▶ _Exercise directions_
A verbatim restatement of the data, free of pictures, is what you should output.

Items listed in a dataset
________________
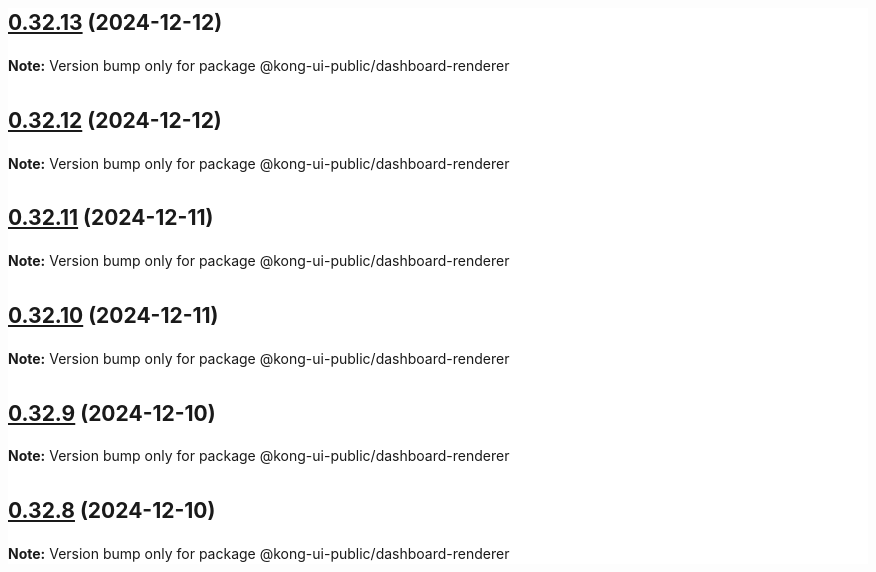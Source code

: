 



## [0.32.13](https://github.com/Kong/public-ui-components/compare/@kong-ui-public/dashboard-renderer@0.32.12...@kong-ui-public/dashboard-renderer@0.32.13) (2024-12-12)

**Note:** Version bump only for package @kong-ui-public/dashboard-renderer





## [0.32.12](https://github.com/Kong/public-ui-components/compare/@kong-ui-public/dashboard-renderer@0.32.11...@kong-ui-public/dashboard-renderer@0.32.12) (2024-12-12)

**Note:** Version bump only for package @kong-ui-public/dashboard-renderer





## [0.32.11](https://github.com/Kong/public-ui-components/compare/@kong-ui-public/dashboard-renderer@0.32.10...@kong-ui-public/dashboard-renderer@0.32.11) (2024-12-11)

**Note:** Version bump only for package @kong-ui-public/dashboard-renderer





## [0.32.10](https://github.com/Kong/public-ui-components/compare/@kong-ui-public/dashboard-renderer@0.32.9...@kong-ui-public/dashboard-renderer@0.32.10) (2024-12-11)

**Note:** Version bump only for package @kong-ui-public/dashboard-renderer





## [0.32.9](https://github.com/Kong/public-ui-components/compare/@kong-ui-public/dashboard-renderer@0.32.8...@kong-ui-public/dashboard-renderer@0.32.9) (2024-12-10)

**Note:** Version bump only for package @kong-ui-public/dashboard-renderer





## [0.32.8](https://github.com/Kong/public-ui-components/compare/@kong-ui-public/dashboard-renderer@0.32.7...@kong-ui-public/dashboard-renderer@0.32.8) (2024-12-10)

**Note:** Version bump only for package @kong-ui-public/dashboard-renderer

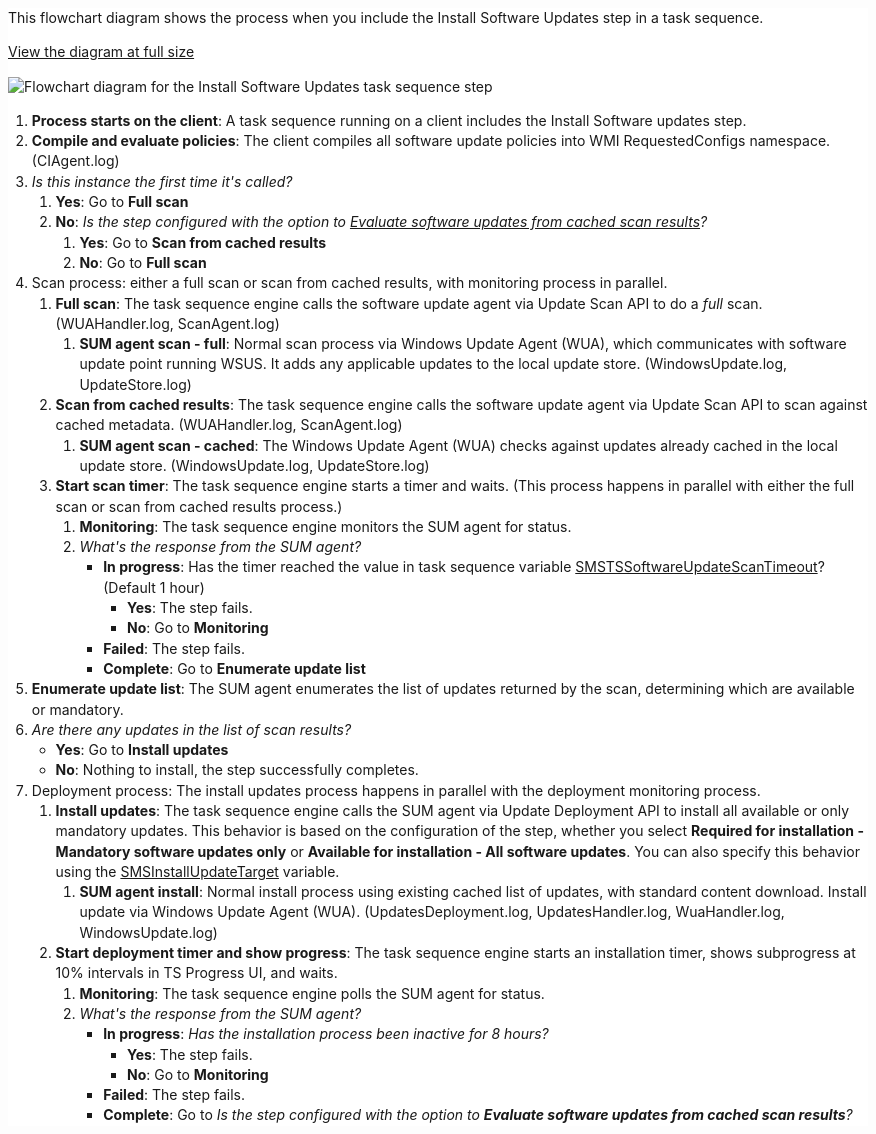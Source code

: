 This flowchart diagram shows the process when you include the Install Software Updates step in a task sequence.

[View the diagram at full size](media/ts-step-install-software-updates.svg)

![Flowchart diagram for the Install Software Updates task sequence step](media/ts-step-install-software-updates.svg)  

1. **Process starts on the client**: A task sequence running on a client includes the Install Software updates step.
2. **Compile and evaluate policies**: The client compiles all software update policies into WMI RequestedConfigs namespace. (CIAgent.log)
3. *Is this instance the first time it's called?*  
    1. **Yes**: Go to **Full scan**  
    2. **No**: *Is the step configured with the option to [Evaluate software updates from cached scan results](task-sequence-steps.md#evaluate-software-updates-from-cached-scan-results)?*
        1. **Yes**: Go to **Scan from cached results**
        2. **No**: Go to **Full scan**
4. Scan process: either a full scan or scan from cached results, with monitoring process in parallel.
    1. **Full scan**: The task sequence engine calls the software update agent via Update Scan API to do a *full* scan. (WUAHandler.log, ScanAgent.log)  
        1. **SUM agent scan - full**: Normal scan process via Windows Update Agent (WUA), which communicates with software update point running WSUS. It adds any applicable updates to the local update store. (WindowsUpdate.log, UpdateStore.log)
    2. **Scan from cached results**: The task sequence engine calls the software update agent via Update Scan API to scan against cached metadata. (WUAHandler.log, ScanAgent.log)
        1. **SUM agent scan - cached**: The Windows Update Agent (WUA) checks against updates already cached in the local update store. (WindowsUpdate.log, UpdateStore.log)
    3. **Start scan timer**: The task sequence engine starts a timer and waits. (This process happens in parallel with either the full scan or scan from cached results process.)
        1. **Monitoring**: The task sequence engine monitors the SUM agent for status.
        2. *What's the response from the SUM agent?*
            - **In progress**: Has the timer reached the value in task sequence variable [SMSTSSoftwareUpdateScanTimeout](task-sequence-variables.md#SMSTSSoftwareUpdateScanTimeout)? (Default 1 hour)
                - **Yes**: The step fails.
                - **No**: Go to **Monitoring**
            - **Failed**: The step fails.
            - **Complete**: Go to **Enumerate update list**
5. **Enumerate update list**: The SUM agent enumerates the list of updates returned by the scan, determining which are available or mandatory.
6. *Are there any updates in the list of scan results?*
    - **Yes**: Go to **Install updates**
    - **No**: Nothing to install, the step successfully completes.
7. Deployment process: The install updates process happens in parallel with the deployment monitoring process.
    1. **Install updates**: The task sequence engine calls the SUM agent via Update Deployment API to install all available or only mandatory updates. This behavior is based on the configuration of the step, whether you select **Required for installation - Mandatory software updates only** or **Available for installation - All software updates**. You can also specify this behavior using the [SMSInstallUpdateTarget](task-sequence-variables.md#SMSInstallUpdateTarget) variable.
        1. **SUM agent install**: Normal install process using existing cached list of updates, with standard content download. Install update via Windows Update Agent (WUA). (UpdatesDeployment.log, UpdatesHandler.log, WuaHandler.log, WindowsUpdate.log)
    2. **Start deployment timer and show progress**: The task sequence engine starts an installation timer, shows subprogress at 10% intervals in TS Progress UI, and waits.
        1. **Monitoring**: The task sequence engine polls the SUM agent for status.
        2. *What's the response from the SUM agent?*
            - **In progress**: *Has the installation process been inactive for 8 hours?*
                - **Yes**: The step fails.
                - **No**: Go to **Monitoring**
            - **Failed**: The step fails.
            - **Complete**: Go to *Is the step configured with the option to **Evaluate software updates from cached scan results**?*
________________
▶ _Finished task_
Source code

: 



## [0.32.13](https://github.com/Kong/public-ui-components/compare/@kong-ui-public/dashboard-renderer@0.32.12...@kong-ui-public/dashboard-renderer@0.32.13) (2024-12-12)

**Note:** Version bump only for package @kong-ui-public/dashboard-renderer





## [0.32.12](https://github.com/Kong/public-ui-components/compare/@kong-ui-public/dashboard-renderer@0.32.11...@kong-ui-public/dashboard-renderer@0.32.12) (2024-12-12)

**Note:** Version bump only for package @kong-ui-public/dashboard-renderer





## [0.32.11](https://github.com/Kong/public-ui-components/compare/@kong-ui-public/dashboard-renderer@0.32.10...@kong-ui-public/dashboard-renderer@0.32.11) (2024-12-11)

**Note:** Version bump only for package @kong-ui-public/dashboard-renderer





## [0.32.10](https://github.com/Kong/public-ui-components/compare/@kong-ui-public/dashboard-renderer@0.32.9...@kong-ui-public/dashboard-renderer@0.32.10) (2024-12-11)

**Note:** Version bump only for package @kong-ui-public/dashboard-renderer





## [0.32.9](https://github.com/Kong/public-ui-components/compare/@kong-ui-public/dashboard-renderer@0.32.8...@kong-ui-public/dashboard-renderer@0.32.9) (2024-12-10)

**Note:** Version bump only for package @kong-ui-public/dashboard-renderer





## [0.32.8](https://github.com/Kong/public-ui-components/compare/@kong-ui-public/dashboard-renderer@0.32.7...@kong-ui-public/dashboard-renderer@0.32.8) (2024-12-10)

**Note:** Version bump only for package @kong-ui-public/dashboard-renderer

Source code

: This flowchart diagram shows the process when you include the Install Software Updates step in a task sequence.

[View the diagram at full size](media/ts-step-install-software-updates.svg)

![Flowchart diagram for the Install Software Updates task sequence step](media/ts-step-install-software-updates.svg)  

1. **Process starts on the client**: A task sequence running on a client includes the Install Software updates step.
2. **Compile and evaluate policies**: The client compiles all software update policies into WMI RequestedConfigs namespace. (CIAgent.log)
3. *Is this instance the first time it's called?*  
    1. **Yes**: Go to **Full scan**  
    2. **No**: *Is the step configured with the option to [Evaluate software updates from cached scan results](task-sequence-steps.md#evaluate-software-updates-from-cached-scan-results)?*
        1. **Yes**: Go to **Scan from cached results**
        2. **No**: Go to **Full scan**
4. Scan process: either a full scan or scan from cached results, with monitoring process in parallel.
    1. **Full scan**: The task sequence engine calls the software update agent via Update Scan API to do a *full* scan. (WUAHandler.log, ScanAgent.log)  
        1. **SUM agent scan - full**: Normal scan process via Windows Update Agent (WUA), which communicates with software update point running WSUS. It adds any applicable updates to the local update store. (WindowsUpdate.log, UpdateStore.log)
    2. **Scan from cached results**: The task sequence engine calls the software update agent via Update Scan API to scan against cached metadata. (WUAHandler.log, ScanAgent.log)
        1. **SUM agent scan - cached**: The Windows Update Agent (WUA) checks against updates already cached in the local update store. (WindowsUpdate.log, UpdateStore.log)
    3. **Start scan timer**: The task sequence engine starts a timer and waits. (This process happens in parallel with either the full scan or scan from cached results process.)
        1. **Monitoring**: The task sequence engine monitors the SUM agent for status.
        2. *What's the response from the SUM agent?*
            - **In progress**: Has the timer reached the value in task sequence variable [SMSTSSoftwareUpdateScanTimeout](task-sequence-variables.md#SMSTSSoftwareUpdateScanTimeout)? (Default 1 hour)
                - **Yes**: The step fails.
                - **No**: Go to **Monitoring**
            - **Failed**: The step fails.
            - **Complete**: Go to **Enumerate update list**
5. **Enumerate update list**: The SUM agent enumerates the list of updates returned by the scan, determining which are available or mandatory.
6. *Are there any updates in the list of scan results?*
    - **Yes**: Go to **Install updates**
    - **No**: Nothing to install, the step successfully completes.
7. Deployment process: The install updates process happens in parallel with the deployment monitoring process.
    1. **Install updates**: The task sequence engine calls the SUM agent via Update Deployment API to install all available or only mandatory updates. This behavior is based on the configuration of the step, whether you select **Required for installation - Mandatory software updates only** or **Available for installation - All software updates**. You can also specify this behavior using the [SMSInstallUpdateTarget](task-sequence-variables.md#SMSInstallUpdateTarget) variable.
        1. **SUM agent install**: Normal install process using existing cached list of updates, with standard content download. Install update via Windows Update Agent (WUA). (UpdatesDeployment.log, UpdatesHandler.log, WuaHandler.log, WindowsUpdate.log)
    2. **Start deployment timer and show progress**: The task sequence engine starts an installation timer, shows subprogress at 10% intervals in TS Progress UI, and waits.
        1. **Monitoring**: The task sequence engine polls the SUM agent for status.
        2. *What's the response from the SUM agent?*
            - **In progress**: *Has the installation process been inactive for 8 hours?*
                - **Yes**: The step fails.
                - **No**: Go to **Monitoring**
            - **Failed**: The step fails.
            - **Complete**: Go to *Is the step configured with the option to **Evaluate software updates from cached scan results**?*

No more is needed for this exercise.